WebSockets & Real-Time Communication

Understanding persistent connections for real-time features

S
System Design Sandbox··12 min read
Learn how WebSockets enable real-time bidirectional communication, how they compare to HTTP polling and SSE, and how to scale stateful connections across servers. Essential for designing chat apps, live dashboards, and collaborative tools.

Introduction

You're designing a chat application, and you tell the interviewer: "The client sends messages via HTTP POST and polls for new messages every second."

The interviewer stares at you. "You want the client to make 60 HTTP requests per minute per user?
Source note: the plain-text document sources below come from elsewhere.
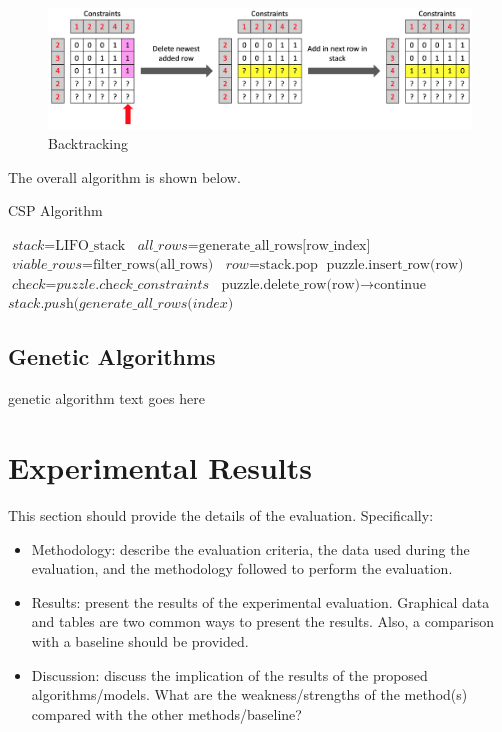 \documentclass{svproc}
\begin{document}
\begin{figure}[h]
    \centering
    \includegraphics[scale=0.36]{Backtracking.png}
    \caption{Backtracking}
    \label{fig:Backtrack}
\end{figure}

The overall algorithm is shown below.

\begin{algorithm}
    \caption{CSP Algorithm}\label{euclid}
    \begin{algorithmic}[1]
        \State $\textit{stack} = \text{LIFO\_stack}$
        \State $\textit{all\_rows} = \text{generate\_all\_rows[row\_index]}$
        \State $\textit{viable\_rows} = \text{filter\_rows(all\_rows)}$
        \State $\textit{row} = \text{stack.pop}$
        \State $\text{puzzle.insert\_row(row)}$
        \State $\textit{check} = \textit{puzzle.check\_constraints}$
        \State $\text{puzzle.delete\_row(row)} \to \text{continue}$
        \EndIf
        \State $\textit{stack.push(generate\_all\_rows(index)}$
        \EndWhile
        \EndWhile
    \end{algorithmic}
\end{algorithm}

\subsection{Genetic Algorithms}
genetic algorithm text goes here

\section{Experimental Results}
	This section should provide the details of the evaluation. Specifically:
\begin{itemize}
	\item Methodology: describe the evaluation criteria, the data used during the evaluation, and the methodology followed to perform the evaluation.
	\item Results: present the results of the experimental evaluation. Graphical data and tables are two common ways to present the results. Also, a comparison with a baseline should be provided.
	\item Discussion: discuss the implication of the results of the proposed algorithms/models. What are the weakness/strengths of the method(s) compared with the other methods/baseline?
\end{itemize}
\end{document}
For 10 million users, that's 600 million requests per minute just to check for new messages. Most of which return nothing."

And now you realize that HTTP polling doesn't scale for real-time systems. You need a persistent connection.


HTTP vs WebSockets: The Fundamental Difference

These two protocols solve fundamentally different problems.

HTTP: Request-Response

HTTP is a one-way street initiated by the client. The server sits there passively, only responding when asked. Every request carries its own headers, every interaction is independent. Great for CRUD operations, page loads, and API calls.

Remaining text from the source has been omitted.